Our profile of relative strengths is tentative for many reasons. First although clinical implications and recommendations are suggested, caution must be taken when applying this strengths profile clinically. Our conclusions are based on groups of children from a variety of studies that include diverse samples with differing intra-individual variables (e.g., amount and timing of alcohol exposure, age, diagnoses) and contextual factors (e.g., FASD is differently diagnosed and identified in various studies, geographic differences, environmental influences). The intent of this paper was not to demonstrate which strengths will be unequivocally observed in an individual FASD psychological assessment, but rather to suggest which areas may be more likely, at a group level, to emerge as strengths, and thus, which areas should be attended to when compiling or interpreting individual psychological assessments or intervention planning. Individual differences are inevitable, and these need to be taken into account clinically and in determining interventions and supports.

Second, our conclusions are limited by what was available in the literature. Several studies were excluded because they did not report scores, score descriptors, or detailed scores beyond single composites. We urge researchers to include scores where possible—including for measures where significant impairment or differences from controls are not found—to allow for better cross-study comparisons and meta-analysis. Third, and somewhat relatedly, it is possible that due to the deficit-focus of cognitive profile research, the body of literature may be subject to a ‘file-drawer’ effect, whereby studies finding similar performance between FASD groups and controls are not published because they are viewed as non-significant.

Fourth, as in clinical practice, subtests used in research batteries do not truly isolate individual cognitive abilities, and relatively weak or strong performance cannot be attributed to a single skill strength or weakness. This challenge in interpreting high and low test scores is particularly complicated when synthesizing group studies for several reasons, including: (i) individual profile variations may be obscured by use of group means; (ii) many studies omit certain parts of profiles, publish sections of profiles separately, or use varying sample sizes within a study for different measures within a profile; and (iii) profiles are interpreted in a piecemeal instead of integrated fashion, which is necessary in review papers such as this.

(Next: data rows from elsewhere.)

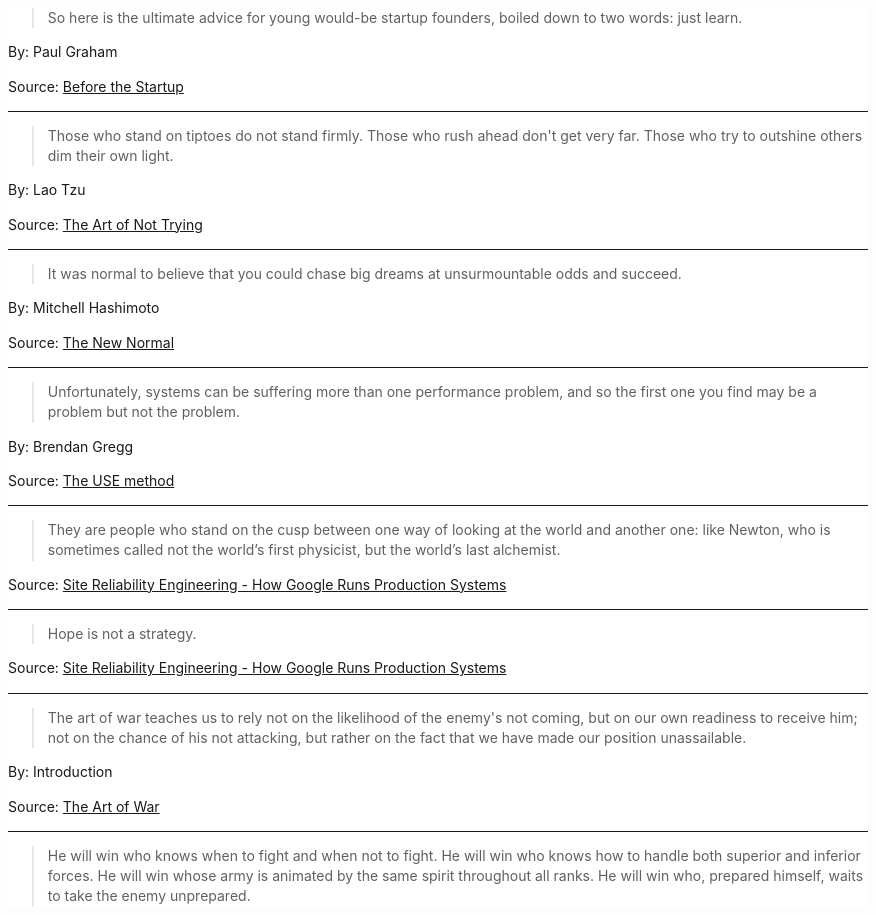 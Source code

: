 
> So here is the ultimate advice for young would-be startup founders, boiled down to two words: just learn.

By: Paul Graham

Source: [Before the Startup](http://www.paulgraham.com/before.html)

---

> Those who stand on tiptoes do not stand firmly. Those who rush ahead don't get very far. Those who try to outshine others dim their own light.

By: Lao Tzu

Source: [The Art of Not Trying](https://www.youtube.com/watch?v=tLAZvESoVgI)

---

> It was normal to believe that you could chase big dreams at unsurmountable odds and succeed.

By: Mitchell Hashimoto

Source: [The New Normal](http://mitchellh.com/the-new-normal)

---

>  Unfortunately, systems can be suffering more than one performance problem, and so the first one you find may be a problem but not the problem.

By: Brendan Gregg

Source: [The USE method](http://www.brendangregg.com/usemethod.html)

---

> They are people who stand on the cusp between one way of looking at the world and another one: like Newton, who is sometimes called not the world’s first physicist, but the world’s last alchemist.

Source: [Site Reliability Engineering - How Google Runs Production Systems](https://landing.google.com/sre/books/)

---

> Hope is not a strategy.

Source: [Site Reliability Engineering - How Google Runs Production Systems](https://landing.google.com/sre/books/)

---

> The art of war teaches us to rely not on the likelihood of the enemy's not coming, but on our own readiness to receive him; not on the chance of his not attacking, but rather on the fact that we have made our position unassailable.

By: Introduction

Source: [The Art of War](http://store.doverpublications.com/0486425576.html)

---

> He will win who knows when to fight and when not to fight. He will win who knows how to handle both superior and inferior forces. He will win whose army is animated by the same spirit throughout all ranks. He will win who, prepared himself, waits to take the enemy unprepared.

Last, defining relative strength can be a personal matter that will vary based on clinical/practical orientation or research stance. The goal of this paper is not to delineate areas of excellence or splinter skills in children with FASD. Rather, we hope to stimulate a perceptual shift, broadening the conceptualization of FASD as primarily a disorder of general deficit to a condition with inherent abilities that should be celebrated, appreciated, and built upon, regardless of how individuals compare to their non-affected peers.